Ph.D. candidate, Religion
Anca Wilkening

Anca Wilkening is a Ph.D. candidate with a primary concentration in the Study of Religion (North American Religions) with a secondary concentration in Women, Gender, and Sexuality Studies. Her research interests bridge the Study of Religion with Queer Theory, Indigenous and Colonialism Studies, and Early American and Atlantic History, with a particular focus on the intersections of religion, intimacy, and kin-making. She is a 2024-25 Dissertation Fellow for the Loeb Religious Freedom Initiative and a co-convener of the Early and Native American History Seminar (ENAH) at Harvard. Anca’s research has been supported by grants and fellowships from the Mellon Foundation, the American Council of Learned Societies, the Charles Warren Center for Studies in American History, and the Canada Program at the Weatherhead Center for International Affairs, among others.


Anca’s dissertation project, an interdisciplinary study of the eighteenth-century American Northeast, examines the intersections of religious practice with the formation of kinship and intimate relations among a diverse group of Mohican, Lenape, European settler, and African actors in Pietist communities. Her research draws from multilingual archives, built environments, material cultures, and community-engaged methodologies. By denaturalizing not only the categories of gender, sex, and race but also elucidating the instability of kinship categories, Anca’s project shows how early Pietists challenged both Indigenous and settler kin systems and, in some cases, created space for queer constructions of family, gender, intimacy, and domesticity within complex colonial relationships of power. Throughout, she argues that kinship and intimacy form a framework for the study of religion that allows for intercultural comparison and relationality without essentializing or losing sight of epistemological differences among cultures and the diversity of relational arrangements between individuals, communities, land, and space.


Other research projects include work on the intersection of racialization and gender with notions of whiteness, ethnicity, and settler colonial memory work in nineteenth-century American religion; the material and spatial entanglements of queer and trans identity formation in Pietist communities;  and enslavement and anti-slavery discourse among early American radical religious actors. In her role of founding Senior Archivist of the Lowell Legacies Projects at Harvard, Anca worked with and guided a team of undergraduate students in investigating the complex legacies of the Lowell family. Her students and Anca explored how especially former Harvard President A. Lawrence Lowell was complicit in upholding systems of oppression and injustice at Harvard and beyond, including the history of the Secret Court which targeted and dismissed queer students at Harvard. The Lowell Legacies team also explores queerness in the work and life of poet and philanthropist Amy Lowell, the sister of President Lowell.

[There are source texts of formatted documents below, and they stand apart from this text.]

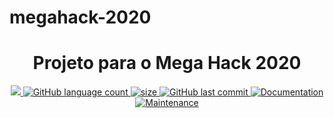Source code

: # megahack-2020
<h1 align="center">
Projeto para o Mega Hack 2020
</h1>
<p align="center">
  <a href="https://github.com/hpbonfim/megahack-2020#readme">
    <img src="https://img.shields.io/badge/version-1.0.0-blue.svg?cacheSeconds=2592000"/>
  </a>

  <a href="https://github.com/hpbonfim/megahack-2020#readme">
    <img alt="GitHub language count" src="https://img.shields.io/github/languages/count/hpbonfim/megahack-2020"/>
  </a>

  <a href="https://github.com/hpbonfim/megahack-2020#readme">
    <img alt="size" src="https://img.shields.io/github/repo-size/hpbonfim/megahack-2020"/>
  </a>

  <a href="https://github.com/hpbonfim/megahack-2020/commits/master">
    <img alt="GitHub last commit" src="https://img.shields.io/github/last-commit/hpbonfim/megahack-2020">
  </a>

  <a href="https://github.com/hpbonfim/megahack-2020#readme">
    <img alt="Documentation" src="https://img.shields.io/badge/documentation-yes-brightgreen.svg" target="https://github.com/hpbonfim/megahack-2020#readme" />
  </a>

  <a href="https://github.com/hpbonfim/megahack-2020/graphs/commit-activity">
    <img alt="Maintenance" src="https://img.shields.io/badge/Maintained%3F-yes-green.svg" target="https://github.com/hpbonfim/megahack-2020#readme" />
  </a>
</p>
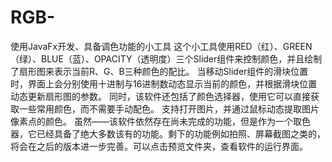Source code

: # RGB-
使用JavaFx开发、具备调色功能的小工具
这个小工具使用RED（红）、GREEN（绿）、BLUE（蓝）、OPACITY（透明度）三个Slider组件来控制颜色，并且绘制了扇形图来表示当前R、G、B三种颜色的配比。
当移动Slider组件的滑块位置时，界面上会分别使用十进制与16进制数动态显示当前的颜色，并根据滑块位置动态更新扇形图的参数。
同时，该软件还包括了颜色选择器，使用它可以直接获取一些常用颜色，而不需要手动配色。
支持打开图片，并通过鼠标动态提取图片像素点的颜色。
虽然——该软件依然存在尚未完成的功能，但是作为一个取色器，它已经具备了绝大多数该有的功能。剩下的功能例如拍照、屏幕截图之类的，将会在之后的版本进一步完善。可以点击预览文件夹，查看软件的运行界面。
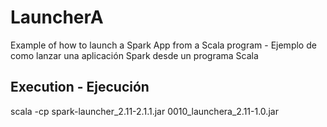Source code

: # LauncherA

Example of how to launch a Spark App from a Scala program - Ejemplo de como lanzar una aplicación Spark desde un programa Scala

## Execution - Ejecución

scala -cp spark-launcher_2.11-2.1.1.jar 0010_launchera_2.11-1.0.jar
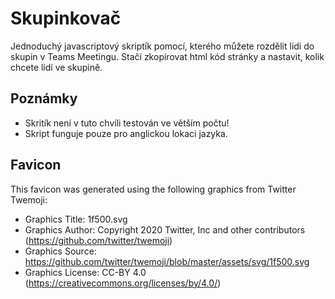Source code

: # Skupinkovač

Jednoduchý javascriptový skriptík pomocí, kterého můžete rozdělit lidi do skupin v Teams Meetingu. Stačí zkopírovat html kód stránky a nastavit, kolik chcete lidí ve skupině.

## Poznámky

- Skritík není v tuto chvíli testován ve větším počtu!
- Skript funguje pouze pro anglickou lokaci jazyka.


## Favicon

This favicon was generated using the following graphics from Twitter Twemoji:

- Graphics Title: 1f500.svg
- Graphics Author: Copyright 2020 Twitter, Inc and other contributors (https://github.com/twitter/twemoji)
- Graphics Source: https://github.com/twitter/twemoji/blob/master/assets/svg/1f500.svg
- Graphics License: CC-BY 4.0 (https://creativecommons.org/licenses/by/4.0/)
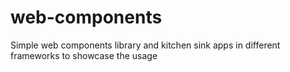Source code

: # web-components
Simple web components library and kitchen sink apps in different frameworks to showcase the usage
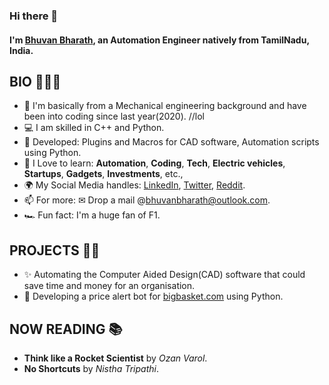 ### Hi there 👋

#### I'm [Bhuvan Bharath](https://www.linkedin.com/in/bhuvan-bharath/), an Automation Engineer natively from TamilNadu, India.

## **BIO** 👱🏽‍♂️

- 🔧 I'm basically from a Mechanical engineering background and have been into coding since last year(2020).    //lol 
- 💻 I am skilled in C++ and Python.
- 💅 Developed: Plugins and Macros for CAD software, Automation scripts using Python.
- 📖 I Love to learn: **Automation**, **Coding**, **Tech**, **Electric vehicles**, **Startups**, **Gadgets**, **Investments**, etc.,
- 🌍 My Social Media handles: [LinkedIn](https://www.linkedin.com/in/bhuvan-bharath/), [Twitter](https://twitter.com/home?lang=en), [Reddit](https://www.reddit.com/user/_the_bb_man).
- 📫 For more: ✉ Drop a mail @bhuvanbharath@outlook.com.
- 🏎 Fun fact: I'm a huge fan of F1.

## **PROJECTS** 👨‍💻

- ✨ Automating the Computer Aided Design(CAD) software that could save time and money for an organisation.
- :robot: Developing a price alert bot for [bigbasket.com](https://www.bigbasket.com) using Python.

## **NOW READING** 📚

- **Think like a Rocket Scientist** by *Ozan* *Varol*.
- **No Shortcuts** by *Nistha* *Tripathi*.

Anca’s research and theorizing are committed to the ethics, methodologies, and ongoing learning of community-engaged research as a non-Indigenous scholar on Native land. In her collaborations with Indigenous community members and leaders, she examines how research, particularly archival work, may be conducted in good relation with sovereign Indigenous nations and in service of and solidarity with their futures and cultural revitalization efforts. For instance, she is currently collaborating with knowledge and language keepers from two Munsee First Nations in Ontario to (re)connect with language and ancestral teachings recorded in early Moravian manuscripts.


Anca is planning on entering the academic job market in 2025.